PROBLEM REQUIREMENTS – Look at every line of the material and count the ones holding the word "egestas". The answer is the number only.

DATA TO USE –
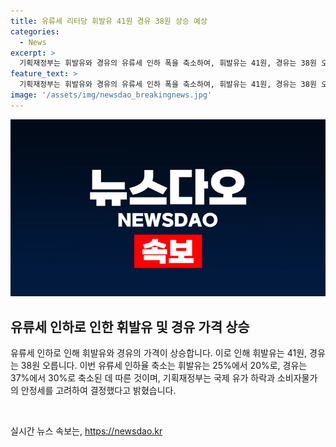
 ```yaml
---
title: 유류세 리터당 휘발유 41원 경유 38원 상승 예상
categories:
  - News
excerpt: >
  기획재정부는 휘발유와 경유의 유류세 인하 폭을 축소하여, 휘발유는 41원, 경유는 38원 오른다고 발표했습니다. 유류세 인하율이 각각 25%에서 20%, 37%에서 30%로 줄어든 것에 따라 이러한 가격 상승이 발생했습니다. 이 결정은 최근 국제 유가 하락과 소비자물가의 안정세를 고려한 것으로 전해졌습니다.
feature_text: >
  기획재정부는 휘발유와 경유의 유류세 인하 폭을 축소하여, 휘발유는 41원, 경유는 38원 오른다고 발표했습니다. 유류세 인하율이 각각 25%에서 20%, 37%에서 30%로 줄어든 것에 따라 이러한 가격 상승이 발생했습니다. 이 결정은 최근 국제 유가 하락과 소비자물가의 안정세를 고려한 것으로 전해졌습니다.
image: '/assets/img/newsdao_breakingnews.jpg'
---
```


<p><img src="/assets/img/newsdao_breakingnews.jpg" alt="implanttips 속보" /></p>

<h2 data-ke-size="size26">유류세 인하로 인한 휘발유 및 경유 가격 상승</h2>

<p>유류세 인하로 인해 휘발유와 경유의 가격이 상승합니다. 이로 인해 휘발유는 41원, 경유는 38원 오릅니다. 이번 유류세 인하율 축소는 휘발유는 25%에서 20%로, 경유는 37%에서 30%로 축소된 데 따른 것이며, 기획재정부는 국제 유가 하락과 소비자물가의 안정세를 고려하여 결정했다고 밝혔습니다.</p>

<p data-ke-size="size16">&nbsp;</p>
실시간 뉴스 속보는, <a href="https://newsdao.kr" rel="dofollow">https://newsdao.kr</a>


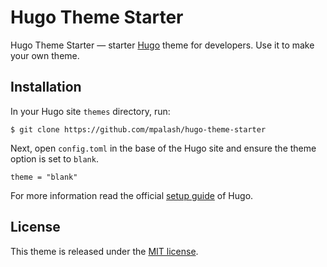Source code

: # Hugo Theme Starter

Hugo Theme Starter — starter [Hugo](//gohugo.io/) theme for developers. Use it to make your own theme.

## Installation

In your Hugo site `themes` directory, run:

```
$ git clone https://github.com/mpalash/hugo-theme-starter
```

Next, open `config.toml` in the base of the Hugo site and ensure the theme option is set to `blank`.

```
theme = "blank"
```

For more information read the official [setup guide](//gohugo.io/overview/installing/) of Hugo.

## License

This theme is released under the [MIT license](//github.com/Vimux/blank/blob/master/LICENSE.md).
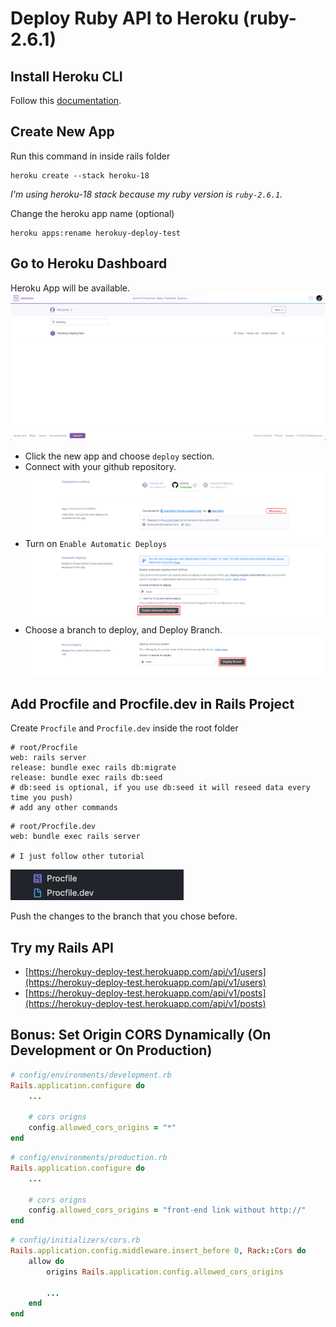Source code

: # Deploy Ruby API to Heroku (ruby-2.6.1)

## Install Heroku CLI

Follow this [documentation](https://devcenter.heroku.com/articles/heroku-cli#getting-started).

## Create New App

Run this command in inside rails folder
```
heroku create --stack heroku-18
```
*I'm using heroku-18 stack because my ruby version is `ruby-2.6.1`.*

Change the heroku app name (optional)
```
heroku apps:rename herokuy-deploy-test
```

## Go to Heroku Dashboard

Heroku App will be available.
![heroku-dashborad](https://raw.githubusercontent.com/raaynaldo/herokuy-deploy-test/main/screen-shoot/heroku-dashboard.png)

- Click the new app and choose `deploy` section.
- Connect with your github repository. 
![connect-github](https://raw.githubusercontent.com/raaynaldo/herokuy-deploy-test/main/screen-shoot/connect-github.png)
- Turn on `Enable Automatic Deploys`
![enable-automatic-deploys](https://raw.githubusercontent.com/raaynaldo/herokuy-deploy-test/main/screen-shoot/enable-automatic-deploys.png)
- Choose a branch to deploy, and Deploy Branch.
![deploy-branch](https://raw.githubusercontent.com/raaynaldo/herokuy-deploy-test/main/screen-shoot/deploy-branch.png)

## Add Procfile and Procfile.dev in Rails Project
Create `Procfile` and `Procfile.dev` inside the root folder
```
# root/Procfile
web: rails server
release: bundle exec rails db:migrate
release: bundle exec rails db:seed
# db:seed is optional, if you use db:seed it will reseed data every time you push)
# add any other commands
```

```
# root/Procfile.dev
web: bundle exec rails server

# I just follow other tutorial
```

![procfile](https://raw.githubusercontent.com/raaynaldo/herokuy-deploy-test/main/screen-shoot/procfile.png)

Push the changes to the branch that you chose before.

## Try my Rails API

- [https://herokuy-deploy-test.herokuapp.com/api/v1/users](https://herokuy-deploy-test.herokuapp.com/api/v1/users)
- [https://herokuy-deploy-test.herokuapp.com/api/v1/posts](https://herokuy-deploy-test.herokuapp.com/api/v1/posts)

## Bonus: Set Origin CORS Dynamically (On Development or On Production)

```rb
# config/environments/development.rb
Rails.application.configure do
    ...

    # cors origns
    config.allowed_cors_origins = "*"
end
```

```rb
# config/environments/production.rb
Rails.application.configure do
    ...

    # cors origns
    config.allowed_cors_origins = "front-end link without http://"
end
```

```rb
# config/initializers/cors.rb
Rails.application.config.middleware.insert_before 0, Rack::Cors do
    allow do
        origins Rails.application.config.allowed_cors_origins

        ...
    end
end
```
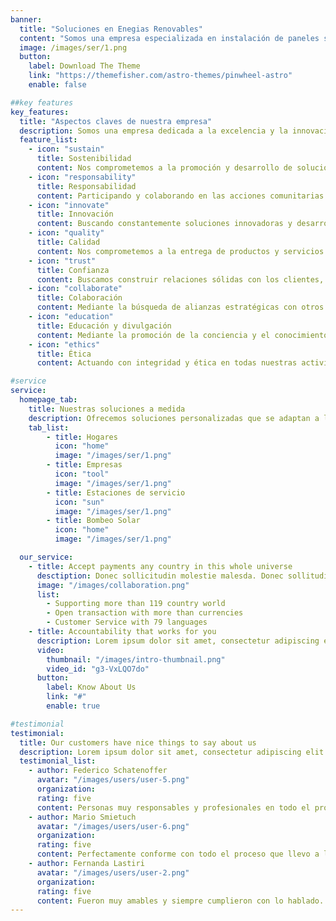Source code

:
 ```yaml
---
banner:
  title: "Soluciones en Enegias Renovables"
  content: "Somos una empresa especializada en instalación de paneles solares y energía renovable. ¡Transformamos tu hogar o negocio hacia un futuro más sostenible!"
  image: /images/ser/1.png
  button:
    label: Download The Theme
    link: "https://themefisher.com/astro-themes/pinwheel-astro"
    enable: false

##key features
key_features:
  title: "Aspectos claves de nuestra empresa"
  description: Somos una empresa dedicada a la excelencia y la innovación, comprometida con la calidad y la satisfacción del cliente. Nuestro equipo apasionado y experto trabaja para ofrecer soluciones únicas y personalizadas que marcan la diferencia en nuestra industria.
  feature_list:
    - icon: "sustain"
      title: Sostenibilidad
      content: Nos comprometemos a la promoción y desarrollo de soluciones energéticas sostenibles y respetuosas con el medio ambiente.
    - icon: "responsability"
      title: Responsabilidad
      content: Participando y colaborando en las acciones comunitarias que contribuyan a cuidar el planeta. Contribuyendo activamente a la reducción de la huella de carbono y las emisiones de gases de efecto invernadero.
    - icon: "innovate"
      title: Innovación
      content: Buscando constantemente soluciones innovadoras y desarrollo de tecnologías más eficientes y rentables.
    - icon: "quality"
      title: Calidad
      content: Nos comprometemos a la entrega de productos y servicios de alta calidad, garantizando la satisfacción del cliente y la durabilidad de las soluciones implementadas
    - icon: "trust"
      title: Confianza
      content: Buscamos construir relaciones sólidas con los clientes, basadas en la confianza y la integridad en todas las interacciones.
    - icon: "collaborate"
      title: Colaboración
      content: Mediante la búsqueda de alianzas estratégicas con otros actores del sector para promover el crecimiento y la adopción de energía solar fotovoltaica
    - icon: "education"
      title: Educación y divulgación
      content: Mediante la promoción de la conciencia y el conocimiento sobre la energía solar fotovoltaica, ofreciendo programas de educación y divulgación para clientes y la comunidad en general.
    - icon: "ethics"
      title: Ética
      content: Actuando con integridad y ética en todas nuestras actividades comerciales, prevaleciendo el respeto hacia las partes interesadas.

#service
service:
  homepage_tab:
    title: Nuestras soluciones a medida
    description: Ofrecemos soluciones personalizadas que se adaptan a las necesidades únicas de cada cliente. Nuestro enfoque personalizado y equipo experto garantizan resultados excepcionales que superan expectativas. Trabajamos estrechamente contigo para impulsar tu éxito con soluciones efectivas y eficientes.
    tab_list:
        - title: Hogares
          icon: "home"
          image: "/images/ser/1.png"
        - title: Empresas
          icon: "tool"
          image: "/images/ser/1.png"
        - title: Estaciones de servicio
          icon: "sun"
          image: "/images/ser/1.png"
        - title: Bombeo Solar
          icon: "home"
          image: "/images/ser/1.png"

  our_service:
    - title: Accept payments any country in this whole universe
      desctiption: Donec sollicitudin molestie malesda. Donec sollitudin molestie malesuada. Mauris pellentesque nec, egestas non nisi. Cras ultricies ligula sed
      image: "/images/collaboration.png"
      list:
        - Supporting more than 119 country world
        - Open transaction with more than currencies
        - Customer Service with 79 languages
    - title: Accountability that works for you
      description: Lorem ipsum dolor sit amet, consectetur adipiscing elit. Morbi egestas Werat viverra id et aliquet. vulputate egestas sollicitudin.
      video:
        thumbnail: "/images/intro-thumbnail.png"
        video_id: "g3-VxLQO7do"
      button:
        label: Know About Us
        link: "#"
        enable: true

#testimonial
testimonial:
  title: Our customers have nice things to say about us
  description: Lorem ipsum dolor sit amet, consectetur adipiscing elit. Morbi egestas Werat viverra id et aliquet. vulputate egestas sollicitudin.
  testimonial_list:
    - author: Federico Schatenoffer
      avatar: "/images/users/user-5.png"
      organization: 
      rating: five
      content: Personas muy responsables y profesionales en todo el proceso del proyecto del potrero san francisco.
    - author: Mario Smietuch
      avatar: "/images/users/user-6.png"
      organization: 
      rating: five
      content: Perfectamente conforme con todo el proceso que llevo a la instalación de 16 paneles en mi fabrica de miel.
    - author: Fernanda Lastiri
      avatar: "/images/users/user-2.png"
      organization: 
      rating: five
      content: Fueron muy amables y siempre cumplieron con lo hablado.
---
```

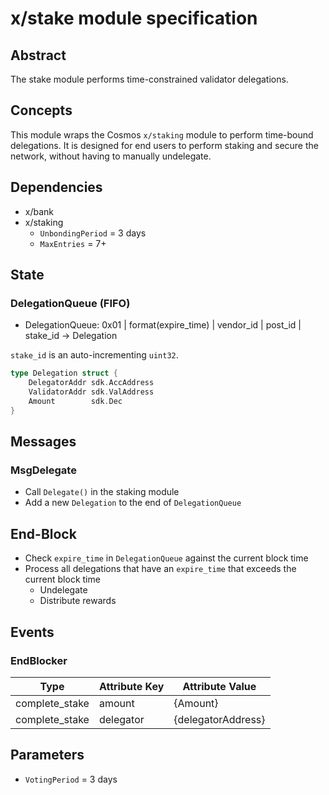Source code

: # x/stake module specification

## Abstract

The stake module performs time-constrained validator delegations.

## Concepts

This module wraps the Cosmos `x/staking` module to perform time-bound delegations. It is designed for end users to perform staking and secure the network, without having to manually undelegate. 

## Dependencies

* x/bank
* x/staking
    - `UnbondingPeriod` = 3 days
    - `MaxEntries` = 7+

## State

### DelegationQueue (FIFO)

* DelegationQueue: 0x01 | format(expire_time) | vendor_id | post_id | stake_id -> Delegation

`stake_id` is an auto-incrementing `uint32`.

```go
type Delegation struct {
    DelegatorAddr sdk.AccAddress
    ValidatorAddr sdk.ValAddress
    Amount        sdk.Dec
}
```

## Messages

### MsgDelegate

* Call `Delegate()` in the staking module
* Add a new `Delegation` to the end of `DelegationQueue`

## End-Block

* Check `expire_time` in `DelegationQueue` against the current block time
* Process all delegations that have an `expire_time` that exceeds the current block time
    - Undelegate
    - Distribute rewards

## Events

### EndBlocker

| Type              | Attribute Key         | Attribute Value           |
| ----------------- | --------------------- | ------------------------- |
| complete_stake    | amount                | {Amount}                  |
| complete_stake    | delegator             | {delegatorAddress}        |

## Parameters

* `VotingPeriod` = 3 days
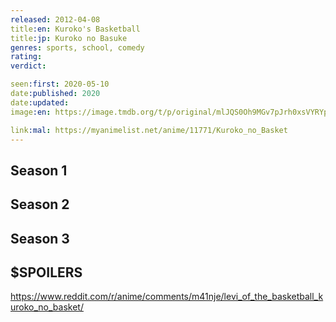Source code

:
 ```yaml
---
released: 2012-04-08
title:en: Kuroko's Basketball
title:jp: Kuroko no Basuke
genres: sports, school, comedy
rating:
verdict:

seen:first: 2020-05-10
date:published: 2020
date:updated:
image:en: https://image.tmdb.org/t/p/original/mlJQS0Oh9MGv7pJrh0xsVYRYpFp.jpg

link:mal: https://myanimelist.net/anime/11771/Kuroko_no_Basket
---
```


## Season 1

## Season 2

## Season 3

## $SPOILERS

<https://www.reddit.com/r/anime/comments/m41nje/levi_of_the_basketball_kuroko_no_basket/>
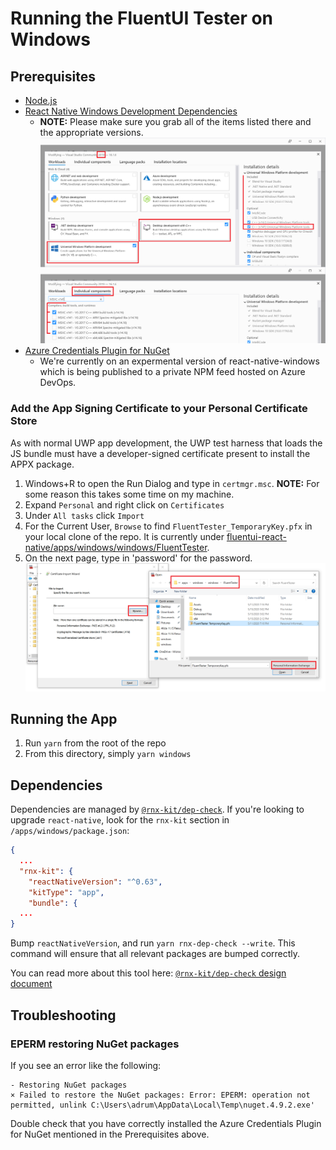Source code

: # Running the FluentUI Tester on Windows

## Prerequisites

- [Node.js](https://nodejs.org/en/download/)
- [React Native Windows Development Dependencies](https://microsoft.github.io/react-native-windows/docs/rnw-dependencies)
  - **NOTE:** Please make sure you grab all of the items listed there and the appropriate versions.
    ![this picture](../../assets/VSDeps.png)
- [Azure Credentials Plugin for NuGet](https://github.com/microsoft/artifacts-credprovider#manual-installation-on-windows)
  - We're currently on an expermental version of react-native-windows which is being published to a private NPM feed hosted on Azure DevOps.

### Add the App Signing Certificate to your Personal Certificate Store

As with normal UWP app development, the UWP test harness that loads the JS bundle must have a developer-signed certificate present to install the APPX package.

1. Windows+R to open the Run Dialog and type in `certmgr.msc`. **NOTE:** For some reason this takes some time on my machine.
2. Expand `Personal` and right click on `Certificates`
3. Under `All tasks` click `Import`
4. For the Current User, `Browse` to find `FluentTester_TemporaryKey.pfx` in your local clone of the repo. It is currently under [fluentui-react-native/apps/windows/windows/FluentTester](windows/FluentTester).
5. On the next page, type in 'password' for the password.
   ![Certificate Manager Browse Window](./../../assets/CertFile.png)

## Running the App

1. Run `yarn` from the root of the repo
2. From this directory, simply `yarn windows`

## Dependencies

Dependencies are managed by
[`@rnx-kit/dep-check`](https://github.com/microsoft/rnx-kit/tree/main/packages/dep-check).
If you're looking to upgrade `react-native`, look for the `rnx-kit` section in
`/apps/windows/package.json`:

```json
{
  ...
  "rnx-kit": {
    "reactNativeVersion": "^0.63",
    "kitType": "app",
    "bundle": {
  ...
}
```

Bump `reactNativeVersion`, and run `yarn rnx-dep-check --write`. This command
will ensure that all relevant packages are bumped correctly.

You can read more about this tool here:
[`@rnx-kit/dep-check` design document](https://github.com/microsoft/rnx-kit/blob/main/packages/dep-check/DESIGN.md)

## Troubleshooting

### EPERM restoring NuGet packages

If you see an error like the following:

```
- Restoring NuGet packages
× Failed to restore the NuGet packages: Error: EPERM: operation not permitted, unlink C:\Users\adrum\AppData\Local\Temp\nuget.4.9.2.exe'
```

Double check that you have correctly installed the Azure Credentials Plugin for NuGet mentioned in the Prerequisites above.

RESULT BELOW – 3